Esto nos dará una clara visión de cómo nos enfrentamos a situaciones de estrés, cómo gestionamos el conflicto o como expresamos nuestra alegría o tristeza.

  • Cómo nos relacionamos

negociación

Esto nos dará una clara idea de si somos extrovertidos o no, como nos comportamos con los amigos y conocidos, si nos gusta el trabajo en equipo o no, además nos facilitará el análisis sobre nuestras habilidades de comunicación.

Aparentemente es algo fácil, pero… permíteme que insista, no es tan sencillo ser objetivo con uno mismo.

Por ello, conviene que algunos allegados nos digan, con método, cómo nos perciben.

Un buen procedimiento es elaborar un pequeño cuestionario, con preguntas del tipo:

  • ¿Qué es lo primero que piensas cuando me ves?
  • ¿Cómo crees que soy?
  • ¿Cómo actúo en situaciones de crisis?
  • ¿Cuál es mi principal defecto?
  • ¿Cuál es mi mejor cualidad?
  • ¿Me contratarías se fueras empresario?
  • ¿Por qué?

Esta es mi propuesta pero admite múltiples variables.

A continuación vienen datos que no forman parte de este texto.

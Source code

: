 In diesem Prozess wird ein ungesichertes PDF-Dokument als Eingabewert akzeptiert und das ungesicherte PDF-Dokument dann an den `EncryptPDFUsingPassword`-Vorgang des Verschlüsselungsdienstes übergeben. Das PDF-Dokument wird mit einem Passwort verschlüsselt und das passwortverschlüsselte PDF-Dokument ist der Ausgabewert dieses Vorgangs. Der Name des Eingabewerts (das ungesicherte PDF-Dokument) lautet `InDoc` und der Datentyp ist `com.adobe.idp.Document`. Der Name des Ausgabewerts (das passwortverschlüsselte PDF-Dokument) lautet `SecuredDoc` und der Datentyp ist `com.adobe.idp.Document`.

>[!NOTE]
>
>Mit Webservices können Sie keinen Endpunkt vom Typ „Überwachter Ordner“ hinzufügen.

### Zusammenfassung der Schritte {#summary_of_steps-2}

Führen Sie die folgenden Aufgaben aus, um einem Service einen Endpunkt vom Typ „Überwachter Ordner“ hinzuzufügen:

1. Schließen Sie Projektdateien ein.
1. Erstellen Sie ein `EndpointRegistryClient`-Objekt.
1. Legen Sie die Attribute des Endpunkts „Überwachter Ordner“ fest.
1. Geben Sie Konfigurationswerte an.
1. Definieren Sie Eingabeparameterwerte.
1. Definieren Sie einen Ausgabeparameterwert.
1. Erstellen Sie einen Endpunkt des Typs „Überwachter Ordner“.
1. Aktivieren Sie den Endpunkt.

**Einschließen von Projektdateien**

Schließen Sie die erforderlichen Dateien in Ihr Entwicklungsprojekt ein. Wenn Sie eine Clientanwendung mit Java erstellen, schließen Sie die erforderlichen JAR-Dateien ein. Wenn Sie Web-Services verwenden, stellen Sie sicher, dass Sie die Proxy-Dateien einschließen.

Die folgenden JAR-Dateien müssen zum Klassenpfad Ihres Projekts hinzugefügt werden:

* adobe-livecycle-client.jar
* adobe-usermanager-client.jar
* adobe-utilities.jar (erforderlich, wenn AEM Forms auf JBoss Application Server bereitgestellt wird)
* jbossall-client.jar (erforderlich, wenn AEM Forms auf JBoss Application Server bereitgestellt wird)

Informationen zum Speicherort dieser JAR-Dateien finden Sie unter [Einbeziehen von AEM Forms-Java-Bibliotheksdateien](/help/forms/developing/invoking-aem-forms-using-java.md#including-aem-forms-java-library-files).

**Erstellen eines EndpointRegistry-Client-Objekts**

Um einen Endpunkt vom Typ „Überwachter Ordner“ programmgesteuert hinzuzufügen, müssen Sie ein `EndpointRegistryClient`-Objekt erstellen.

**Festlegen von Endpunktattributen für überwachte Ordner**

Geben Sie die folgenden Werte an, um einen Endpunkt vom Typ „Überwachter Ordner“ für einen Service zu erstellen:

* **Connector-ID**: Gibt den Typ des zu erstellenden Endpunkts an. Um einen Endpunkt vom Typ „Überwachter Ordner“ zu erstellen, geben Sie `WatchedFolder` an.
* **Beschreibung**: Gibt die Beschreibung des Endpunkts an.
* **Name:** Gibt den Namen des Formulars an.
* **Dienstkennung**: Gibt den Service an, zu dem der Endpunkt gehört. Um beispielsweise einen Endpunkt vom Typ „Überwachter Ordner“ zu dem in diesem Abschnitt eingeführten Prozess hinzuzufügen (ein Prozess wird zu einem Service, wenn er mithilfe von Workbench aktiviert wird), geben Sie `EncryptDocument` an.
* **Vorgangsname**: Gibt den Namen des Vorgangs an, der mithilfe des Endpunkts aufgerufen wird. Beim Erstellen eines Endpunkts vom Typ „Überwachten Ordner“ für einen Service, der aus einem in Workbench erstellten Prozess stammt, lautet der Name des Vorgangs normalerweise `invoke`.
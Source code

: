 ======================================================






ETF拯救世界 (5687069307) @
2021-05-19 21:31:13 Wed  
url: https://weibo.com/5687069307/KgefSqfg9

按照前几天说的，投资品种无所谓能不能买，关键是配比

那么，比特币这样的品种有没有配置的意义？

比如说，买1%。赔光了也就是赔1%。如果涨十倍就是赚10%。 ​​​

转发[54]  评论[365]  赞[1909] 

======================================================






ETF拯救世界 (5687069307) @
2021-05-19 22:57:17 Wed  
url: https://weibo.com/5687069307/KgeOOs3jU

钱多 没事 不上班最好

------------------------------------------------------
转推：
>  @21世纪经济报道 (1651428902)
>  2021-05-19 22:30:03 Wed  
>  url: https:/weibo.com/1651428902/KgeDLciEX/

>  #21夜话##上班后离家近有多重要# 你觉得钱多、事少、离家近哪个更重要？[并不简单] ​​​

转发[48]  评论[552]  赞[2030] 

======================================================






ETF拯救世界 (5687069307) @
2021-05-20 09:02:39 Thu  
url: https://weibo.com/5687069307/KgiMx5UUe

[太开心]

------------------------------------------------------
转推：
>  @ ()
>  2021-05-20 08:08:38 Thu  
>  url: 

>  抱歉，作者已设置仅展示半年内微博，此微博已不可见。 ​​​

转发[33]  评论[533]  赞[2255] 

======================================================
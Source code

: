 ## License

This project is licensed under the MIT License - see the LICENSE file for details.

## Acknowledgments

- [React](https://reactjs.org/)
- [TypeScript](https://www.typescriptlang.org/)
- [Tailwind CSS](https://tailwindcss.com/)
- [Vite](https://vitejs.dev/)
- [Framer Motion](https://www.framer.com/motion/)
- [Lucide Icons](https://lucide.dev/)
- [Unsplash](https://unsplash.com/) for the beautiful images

Hay que plantear las preguntas a nuestros allegados: familiares, amigos (verdaderos), compañeros de estudios y trabajo, profesores, etc. pero hay que olvidar tíos y abuelos favoritos, personas resentidas o envidiosas, falsos amigos… etc. por su carencia de objetividad.

En todo caso, si bien, el auto-análisis tiene que ser exhaustivo, el cuestionario debe ser breve por razones prácticas.

Tras el auto-análisis y la información de cómo nos perciben los demás, es posible que nos sintamos sorprendidos.

La sorpresa puede surgir por la divergencia entre como nos vemos a nosotros mismos y como nos ven los demás.  También es posible que, de pronto ante el inventario de nuestros conocimientos, nuestra autoestima suba algunos grados y eso nunca es malo.

Pero la situación de los profesionales ha cambiado radicalmente, ya no es suficiente, aunque sí imprescindible, tener una buena formación, dominar al menos dos idiomas y si fuera posible, un máster.  Todo ello es necesario pero no es una garantía de una brillante carrera profesional porque hay cientos con una preparación similar.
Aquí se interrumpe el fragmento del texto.